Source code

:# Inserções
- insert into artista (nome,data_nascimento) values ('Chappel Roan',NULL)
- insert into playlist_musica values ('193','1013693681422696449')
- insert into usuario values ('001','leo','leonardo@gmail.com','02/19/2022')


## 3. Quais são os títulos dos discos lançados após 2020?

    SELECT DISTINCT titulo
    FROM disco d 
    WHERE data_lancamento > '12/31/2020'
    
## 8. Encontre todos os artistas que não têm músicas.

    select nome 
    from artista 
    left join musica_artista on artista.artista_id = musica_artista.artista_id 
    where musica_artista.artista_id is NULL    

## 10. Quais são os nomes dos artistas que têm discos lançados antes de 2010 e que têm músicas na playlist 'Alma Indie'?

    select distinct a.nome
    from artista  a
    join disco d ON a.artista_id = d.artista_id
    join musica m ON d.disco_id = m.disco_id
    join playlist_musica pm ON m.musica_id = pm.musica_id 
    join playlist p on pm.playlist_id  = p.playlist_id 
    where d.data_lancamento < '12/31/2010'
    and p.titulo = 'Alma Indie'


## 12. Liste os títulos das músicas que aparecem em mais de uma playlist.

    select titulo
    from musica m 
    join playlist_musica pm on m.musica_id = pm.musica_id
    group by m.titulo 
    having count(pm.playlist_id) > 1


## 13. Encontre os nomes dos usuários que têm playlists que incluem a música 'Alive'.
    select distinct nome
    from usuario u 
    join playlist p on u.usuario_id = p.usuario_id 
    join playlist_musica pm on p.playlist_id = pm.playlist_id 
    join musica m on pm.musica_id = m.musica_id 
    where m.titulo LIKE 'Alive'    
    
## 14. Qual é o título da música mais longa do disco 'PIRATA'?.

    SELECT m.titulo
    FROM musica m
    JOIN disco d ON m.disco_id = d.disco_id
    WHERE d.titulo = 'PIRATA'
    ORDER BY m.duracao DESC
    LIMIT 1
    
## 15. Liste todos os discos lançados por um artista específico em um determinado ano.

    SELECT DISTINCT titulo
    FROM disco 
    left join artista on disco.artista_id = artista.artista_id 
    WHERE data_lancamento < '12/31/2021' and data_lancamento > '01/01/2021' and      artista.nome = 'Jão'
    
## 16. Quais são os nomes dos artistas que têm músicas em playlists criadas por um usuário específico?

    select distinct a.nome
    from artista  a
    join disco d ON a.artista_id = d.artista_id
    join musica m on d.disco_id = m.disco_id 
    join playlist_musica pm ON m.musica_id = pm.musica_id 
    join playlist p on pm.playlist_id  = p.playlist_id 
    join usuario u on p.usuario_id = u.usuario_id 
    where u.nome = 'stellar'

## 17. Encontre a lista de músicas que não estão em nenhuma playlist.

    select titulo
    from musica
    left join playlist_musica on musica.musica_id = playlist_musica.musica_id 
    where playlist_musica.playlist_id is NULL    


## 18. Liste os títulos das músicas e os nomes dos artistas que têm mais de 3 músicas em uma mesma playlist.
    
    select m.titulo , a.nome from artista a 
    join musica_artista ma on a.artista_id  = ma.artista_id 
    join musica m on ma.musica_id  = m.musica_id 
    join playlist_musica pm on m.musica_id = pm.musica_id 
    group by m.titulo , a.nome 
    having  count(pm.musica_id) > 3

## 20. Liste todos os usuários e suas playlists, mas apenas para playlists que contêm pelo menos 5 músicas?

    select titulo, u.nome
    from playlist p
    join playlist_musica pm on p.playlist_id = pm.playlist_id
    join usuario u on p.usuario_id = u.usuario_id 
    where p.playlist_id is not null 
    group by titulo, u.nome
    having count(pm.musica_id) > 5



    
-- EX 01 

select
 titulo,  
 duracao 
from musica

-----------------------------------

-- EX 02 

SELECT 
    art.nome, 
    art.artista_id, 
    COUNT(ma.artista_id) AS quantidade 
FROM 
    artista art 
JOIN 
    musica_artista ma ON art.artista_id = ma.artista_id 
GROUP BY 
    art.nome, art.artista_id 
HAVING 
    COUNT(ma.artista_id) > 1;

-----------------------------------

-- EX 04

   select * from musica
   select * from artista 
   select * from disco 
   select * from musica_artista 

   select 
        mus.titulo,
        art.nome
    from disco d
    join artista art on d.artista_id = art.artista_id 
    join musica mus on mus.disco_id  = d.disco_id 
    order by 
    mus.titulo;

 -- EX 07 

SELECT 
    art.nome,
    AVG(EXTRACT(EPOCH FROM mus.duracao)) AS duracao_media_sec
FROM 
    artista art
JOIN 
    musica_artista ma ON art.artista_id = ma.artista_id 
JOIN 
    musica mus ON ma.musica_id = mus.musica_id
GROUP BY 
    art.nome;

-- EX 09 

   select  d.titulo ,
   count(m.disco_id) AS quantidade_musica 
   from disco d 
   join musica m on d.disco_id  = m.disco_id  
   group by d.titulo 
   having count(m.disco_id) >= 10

* * *

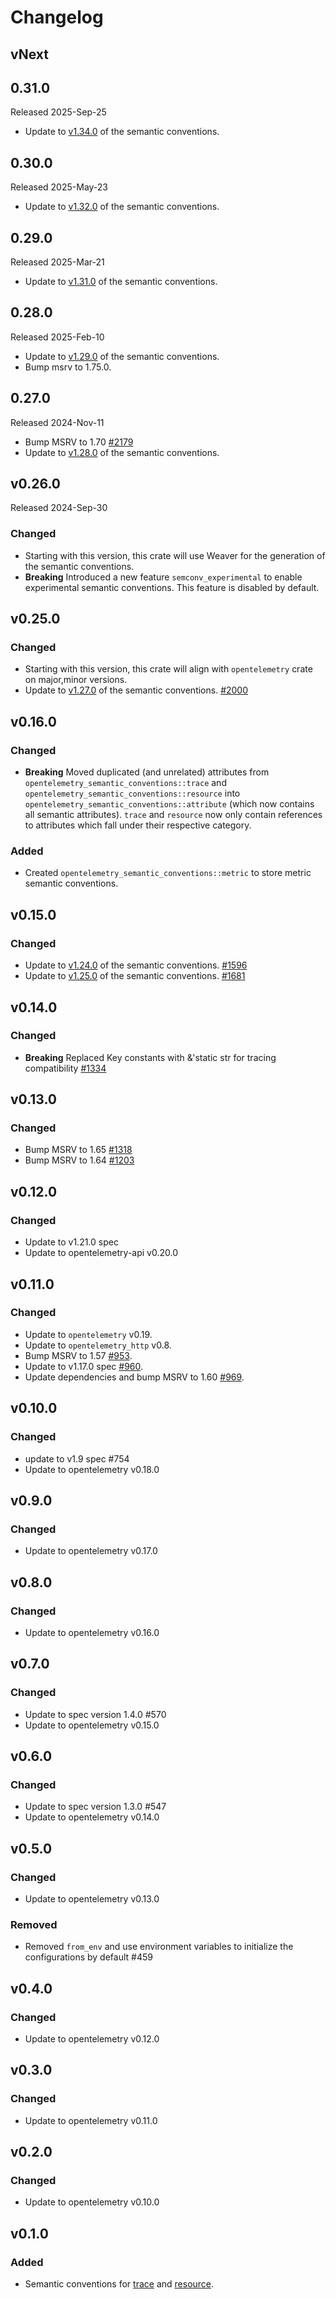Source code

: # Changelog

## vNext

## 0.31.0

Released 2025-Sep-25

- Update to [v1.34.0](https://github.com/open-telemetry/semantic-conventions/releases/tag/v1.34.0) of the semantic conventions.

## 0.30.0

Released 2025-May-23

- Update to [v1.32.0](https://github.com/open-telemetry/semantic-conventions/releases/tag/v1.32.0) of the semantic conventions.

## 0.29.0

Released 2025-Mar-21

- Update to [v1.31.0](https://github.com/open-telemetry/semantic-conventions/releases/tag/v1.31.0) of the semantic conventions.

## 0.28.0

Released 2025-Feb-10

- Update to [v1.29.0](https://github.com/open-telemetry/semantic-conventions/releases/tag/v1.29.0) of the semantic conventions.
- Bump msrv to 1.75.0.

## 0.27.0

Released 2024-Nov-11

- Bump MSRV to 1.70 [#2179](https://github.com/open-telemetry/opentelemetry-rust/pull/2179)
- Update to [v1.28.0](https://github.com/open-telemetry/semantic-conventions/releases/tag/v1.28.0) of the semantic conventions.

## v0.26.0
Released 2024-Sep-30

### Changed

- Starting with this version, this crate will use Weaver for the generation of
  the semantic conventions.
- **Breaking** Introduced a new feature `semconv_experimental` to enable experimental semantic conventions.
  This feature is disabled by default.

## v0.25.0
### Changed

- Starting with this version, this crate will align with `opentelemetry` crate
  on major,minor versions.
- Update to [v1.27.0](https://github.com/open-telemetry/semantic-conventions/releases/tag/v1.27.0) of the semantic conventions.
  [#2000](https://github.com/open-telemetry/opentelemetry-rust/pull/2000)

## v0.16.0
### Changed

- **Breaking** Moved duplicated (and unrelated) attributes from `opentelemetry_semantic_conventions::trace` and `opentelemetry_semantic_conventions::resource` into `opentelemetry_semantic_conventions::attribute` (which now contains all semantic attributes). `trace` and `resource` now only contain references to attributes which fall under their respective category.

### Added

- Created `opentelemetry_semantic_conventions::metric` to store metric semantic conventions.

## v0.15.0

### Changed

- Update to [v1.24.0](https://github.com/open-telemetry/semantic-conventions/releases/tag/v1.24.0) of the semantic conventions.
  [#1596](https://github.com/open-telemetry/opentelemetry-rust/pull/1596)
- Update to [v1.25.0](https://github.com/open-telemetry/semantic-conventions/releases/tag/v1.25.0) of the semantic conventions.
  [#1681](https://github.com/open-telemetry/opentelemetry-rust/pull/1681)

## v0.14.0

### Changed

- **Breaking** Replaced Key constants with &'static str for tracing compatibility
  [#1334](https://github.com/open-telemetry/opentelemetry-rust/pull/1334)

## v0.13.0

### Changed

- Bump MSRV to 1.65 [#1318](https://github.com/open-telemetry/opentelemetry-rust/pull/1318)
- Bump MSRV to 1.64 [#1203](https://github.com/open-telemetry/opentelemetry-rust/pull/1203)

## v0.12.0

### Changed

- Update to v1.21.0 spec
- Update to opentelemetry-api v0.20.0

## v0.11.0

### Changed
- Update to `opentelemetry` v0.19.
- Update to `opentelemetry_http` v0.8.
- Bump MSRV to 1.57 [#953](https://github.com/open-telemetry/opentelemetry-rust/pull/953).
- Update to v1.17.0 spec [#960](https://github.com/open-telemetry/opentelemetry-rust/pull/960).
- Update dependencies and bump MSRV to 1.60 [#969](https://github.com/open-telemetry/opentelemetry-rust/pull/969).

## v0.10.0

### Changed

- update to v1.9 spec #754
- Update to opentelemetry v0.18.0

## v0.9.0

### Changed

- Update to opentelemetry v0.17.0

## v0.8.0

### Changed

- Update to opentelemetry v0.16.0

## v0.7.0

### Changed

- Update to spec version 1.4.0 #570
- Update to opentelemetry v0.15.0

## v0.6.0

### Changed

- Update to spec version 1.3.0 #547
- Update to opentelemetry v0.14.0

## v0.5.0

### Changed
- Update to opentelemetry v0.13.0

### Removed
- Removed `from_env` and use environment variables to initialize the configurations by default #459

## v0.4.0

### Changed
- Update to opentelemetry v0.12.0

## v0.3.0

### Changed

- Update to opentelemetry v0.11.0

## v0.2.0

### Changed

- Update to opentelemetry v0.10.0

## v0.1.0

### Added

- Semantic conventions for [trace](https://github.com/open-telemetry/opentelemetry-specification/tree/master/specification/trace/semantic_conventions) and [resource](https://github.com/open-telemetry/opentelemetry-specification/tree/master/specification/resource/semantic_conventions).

_INSTRUCTIONS TO FOLLOW_
Reproduce exactly the lines above from the line with "- insert into usuario" to the line with "## 8. Encontre", including both, and add nothing.

_FINISHED TASK_
- insert into usuario values ('001','leo','leonardo@gmail.com','02/19/2022')


## 3. Quais são os títulos dos discos lançados após 2020?

    SELECT DISTINCT titulo
    FROM disco d 
    WHERE data_lancamento > '12/31/2020'
    
## 8. Encontre todos os artistas que não têm músicas.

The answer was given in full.